Открыв глаза, я увидела, как сменяются маски на лице Рука: изумление, недоумение, недоверие. А потом он громко, радостно засмеялся. Со времен Сиа я не слышала, чтобы он так смеялся – как после нашего первого боя, как после нашей первой ночи, когда мы в постели мазали друг другу раны сладко пахнущим снадобьем, передавали из рук в руки бутыль с темным сливовым вином и лечили ссадины легчайшими поцелуями.
– Да, – заговорил он, отсмеявшись. – И верно. Все осложнилось бы, знай я, что ты тащилась в такую даль, чтобы всадить мне нож под ребра.
– Осложнения – это ничего. Сложности я люблю. Но ты же не допустил осложнений.
– Ради вашего чокнутого бога, зачем бы мне их допускать, если «осложнения» в данном случае равняются «смертоубийству»?
Я открыла рот, закрыла, потом сделала еще одну попытку:
– Затем, что ты меня любишь. И я думала, что сумею тебя полюбить.
Он вытаращил глаза:
– Любовь не убивает, Пирр. Убийство – противоположность любви, сука ты вывернутая.
– Откуда ты знаешь? – Вопрос прозвучал чуть слышно, хотя горел у меня в груди углем. – Откуда тебе знать?
– От мира, где вырос и в котором люди дорожат жизнью.
– И этот мир уверил тебя, что есть только один способ любить – только один. Он научил тебя, что существует только та любовь, которую воспевают в балладах и разыгрывают на сцене. Что любовь – это цветы и нежности под луной.
– А что ж еще? Нож в спину и залитая кровью ванна?
– Да! – выпалила я. – Зачем цветы? Зачем лунный свет?
– Для начала они красивы.
– А кто сказал, что любовь красива или нежна? Кто сказал, что она только такова?
Я ткнула в его сторону копьем. Не напала по-настоящему, просто мне непривычно было держать оружие, не пуская его в ход. Рук небрежно отмахнулся. Я переступила вправо и сказала:
– В ночь нашей встречи я сломала тебе два ребра, а ты избил меня до беспамятства.
– Это другое дело, – покачал он головой.
– Почему другое? Кулачная драка не похожа на тюльпаны и лунный свет.
– Я не из-за боя…
– Что «не из-за боя»?
Он прощупывал мою защиту – сверху, снизу.

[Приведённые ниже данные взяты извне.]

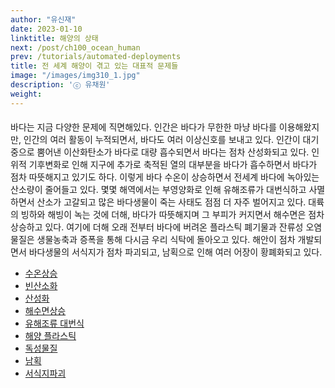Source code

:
 ```yaml
---
author: "유신재"
date: 2023-01-10
linktitle: 해양의 상태
next: /post/ch100_ocean_human
prev: /tutorials/automated-deployments
title: 전 세계 해양이 겪고 있는 대표적 문제들
image: "/images/img310_1.jpg"
description: 'ⓒ 유채원'
weight: 
---
```


####

바다는 지금 다양한 문제에 직면해있다. 인간은 바다가 무한한 마냥 바다를 이용해왔지만, 인간의 여러 활동이 누적되면서, 바다도 여러 이상신호를 보내고 있다. 인간이 대기 중으로 뿜어낸 이산화탄소가 바다로 대량 흡수되면서 바다는 점차 산성화되고 있다. 인위적 기후변화로 인해 지구에 추가로 축적된 열의 대부분을 바다가 흡수하면서 바다가 점차 따뜻해지고 있기도 하다. 이렇게 바다 수온이 상승하면서 전세계 바다에 녹아있는 산소량이 줄어들고 있다. 몇몇 해역에서는 부영양화로 인해 유해조류가 대번식하고 사멸하면서 산소가 고갈되고 많은 바다생물이 죽는 사태도 점점 더 자주 벌어지고 있다. 대륙의 빙하와 해빙이 녹는 것에 더해, 바다가 따뜻해지며 그 부피가 커지면서 해수면은 점차 상승하고 있다. 여기에 더해 오래 전부터 바다에 버려온 플라스틱 폐기물과 잔류성 오염물질은 생물농축과 증폭을 통해 다시금 우리 식탁에 돌아오고 있다. 해안이 점차 개발되면서 바다생물의 서식지가 점차 파괴되고, 남획으로 인해 여러 어장이 황폐화되고 있다.


- [수온상승]()
- [빈산소화]()
- [산성화]()
- [해수면상승]()
- [유해조류 대번식]()
- [해양 플라스틱]()
- [독성물질]()
- [남획]()
- [서식지파괴]()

– Не из-за боя тобой заинтересовался. Меня привлекли твой ум, быстрота, осмотрительность. И как насчет бездельных дней между боями? Насчет вечеров на берегу, насчет утреннего та в постели на восходе солнца? Драки и синяки были так, между прочим.
– Чушь.
– Ты больна, Пирр. И вера твоя для больных.
– Разве болезнь считать, что любовь больше нескольких поцелуев, больше, чем повторяющиеся из ночи в ночь телодвижения? Почему бы любви не быть огромнее этого? Почему ей не быть отважней, грознее?
Он замахнулся мечом – я парировала, бронза заскрежетала о бронзу. От защиты я перешла в нападение, сделала верхний выпад, зашла снизу и отступила, захлебнувшись горячим воздухом. Рук настороженно следил за мной.
– Ты убийца, – сказал он. – Вроде змеи или крокодила. Драная зверюга.
– Мы все – животные. Мы рождаемся. Мы, пока хватает сил, сражаемся за жизнь и, сколько бы ни бились, в конце концов умираем. – Я покачала головой. – Мы только потому отличаем себя от животных и считаем себя лучше их, что знаем, чем все кончится. Мы видим соль шутки.
– Мне никто не сказал, что кончится вот так, – мотнул головой Рук.
– Ты знал, что так или иначе к этому придет.
– Так или иначе, имеет значение.
– Конечно имеет, тупой ты красавчик.